EmitenNews.com - Divisi Reality Labs Meta mencatat kerugian operasional sebesar $4,62 miliar pada kuartal kedua 2026. Sementara perusahaan mengeluarkan perkiraan pendapatan yang lebih lemah dari yang diharapkan di tengah kekhawatiran atas meningkatnya pengeluaran kecerdasan buatan.

Kerugian operasional unit tersebut melebar dari $4,53 miliar pada periode yang sama tahun lalu tetapi lebih kecil dari perkiraan analis.

Reality Labs menghasilkan pendapatan kuartalan sebesar $431 juta, naik 16,5% dari $370 juta setahun sebelumnya dan di atas perkiraan.

Divisi ini mengembangkan headset realitas virtual Quest milik Meta dan kacamata pintar Ray-Ban Meta, yang diproduksi dalam kemitraan dengan perusahaan kacamata EssilorLuxottica.
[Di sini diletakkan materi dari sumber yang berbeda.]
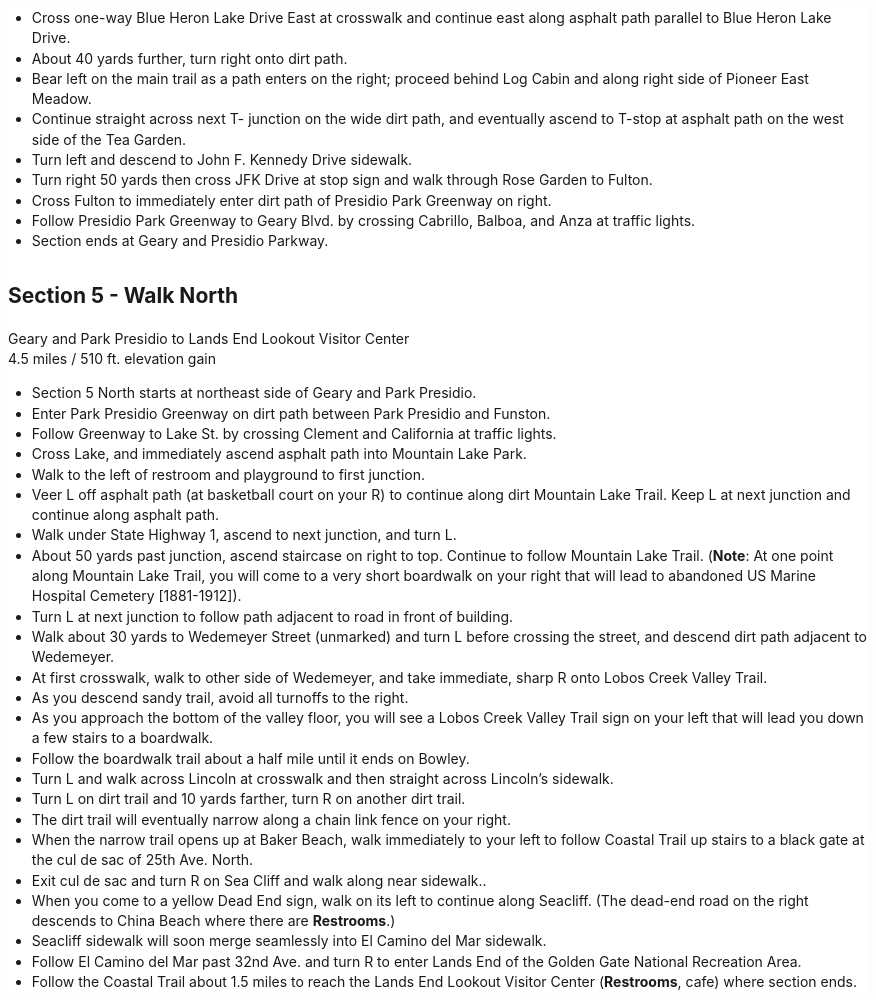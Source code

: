 * Cross one-way Blue Heron Lake Drive East at crosswalk and continue east along asphalt path parallel to Blue Heron Lake Drive.
* About 40 yards further, turn right onto dirt path.
* Bear left on the main trail as a path enters on the right; proceed behind Log Cabin and along right side of Pioneer East Meadow.
* Continue straight across next T- junction on the wide dirt path, and eventually ascend to T-stop at asphalt path on the west side of the Tea Garden.
* Turn left and descend to John F. Kennedy Drive sidewalk.
* Turn right 50 yards then cross JFK Drive at stop sign and walk through Rose Garden to Fulton.
* Cross Fulton to immediately enter dirt path of Presidio Park Greenway on right.
* Follow Presidio Park Greenway to Geary Blvd. by crossing Cabrillo, Balboa, and Anza at traffic lights.
* Section ends at Geary and Presidio Parkway.

<div style="page-break-after: always;"></div>

## Section 5 - Walk North
Geary and Park Presidio to Lands End Lookout Visitor Center  
4.5 miles / 510 ft. elevation gain

* Section 5 North starts at northeast side of Geary and Park Presidio.
* Enter Park Presidio Greenway on dirt path between Park Presidio and Funston.
* Follow Greenway to Lake St. by crossing Clement and California at traffic lights.
* Cross Lake, and immediately ascend asphalt path into Mountain Lake Park.
* Walk to the left of restroom and playground to first junction.
* Veer L off asphalt path (at basketball court on your R) to continue along dirt Mountain Lake Trail. Keep L at next junction and continue along asphalt path.
* Walk under State Highway 1, ascend to next junction, and turn L.
* About 50 yards past junction, ascend staircase on right to top. Continue to follow Mountain Lake Trail. (**Note**: At one point along Mountain Lake Trail, you will come to a very short boardwalk on your right that will lead to abandoned US Marine Hospital Cemetery [1881-1912]).
* Turn L at next junction to follow path adjacent to road in front of building.
* Walk about 30 yards to Wedemeyer Street (unmarked) and turn L before crossing the street, and descend dirt path adjacent to Wedemeyer.
* At first crosswalk, walk to other side of Wedemeyer, and take immediate, sharp R onto Lobos Creek Valley Trail.
* As you descend sandy trail, avoid all turnoffs to the right.
* As you approach the bottom of the valley floor, you will see a Lobos Creek Valley Trail sign on your left that will lead you down a few stairs to a boardwalk.
* Follow the boardwalk trail about a half mile until it ends on Bowley.
* Turn L and walk across Lincoln at crosswalk and then straight across Lincoln’s sidewalk.
* Turn L on dirt trail and 10 yards farther, turn R on another dirt trail.
* The dirt trail will eventually narrow along a chain link fence on your right.
* When the narrow trail opens up at Baker Beach, walk immediately to your left to follow Coastal Trail up stairs to a black gate at the cul de sac of 25th Ave. North.
* Exit cul de sac and turn R on Sea Cliff and walk along near sidewalk..
* When you come to a yellow Dead End sign, walk on its left to continue along Seacliff. (The dead-end road on the right descends to China Beach where there are **Restrooms**.)
* Seacliff sidewalk will soon merge seamlessly into El Camino del Mar sidewalk.
* Follow El Camino del Mar past 32nd Ave. and turn R to enter Lands End of the Golden Gate National Recreation Area.
* Follow the Coastal Trail about 1.5 miles to reach the Lands End Lookout Visitor Center (**Restrooms**, cafe) where section ends.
Reality Labs, sebagaimana diberitakan Anadolu, Kamis (30/7/2026), telah mengakumulasi kerugian operasional lebih dari $80 miliar sejak akhir tahun 2020 karena Meta telah berinvestasi besar-besaran dalam teknologi realitas virtual dan augmented reality.

Untuk kuartal ketiga, Meta memperkirakan pendapatan antara $61 miliar dan $64 miliar. Titik tengah sebesar $62,5 miliar berada di bawah perkiraan rata-rata analis sebesar $63,2 miliar.

Perusahaan juga mempersempit perkiraan belanja modal setahun penuh menjadi antara $130 miliar dan $145 miliar, menaikkan batas bawah dari kisaran sebelumnya sebesar $125 miliar hingga $145 miliar.
Meta berinvestasi besar-besaran dalam produk AI, pusat data, dan perangkat wearable bertenaga AI, membiayai sebagian besar pengeluaran tersebut melalui bisnis periklanan intinya.

Saham Meta turun sekitar 6,6% dalam perdagangan setelah jam kerja setelah ditutup pada hari Rabu di $585,61 di New York.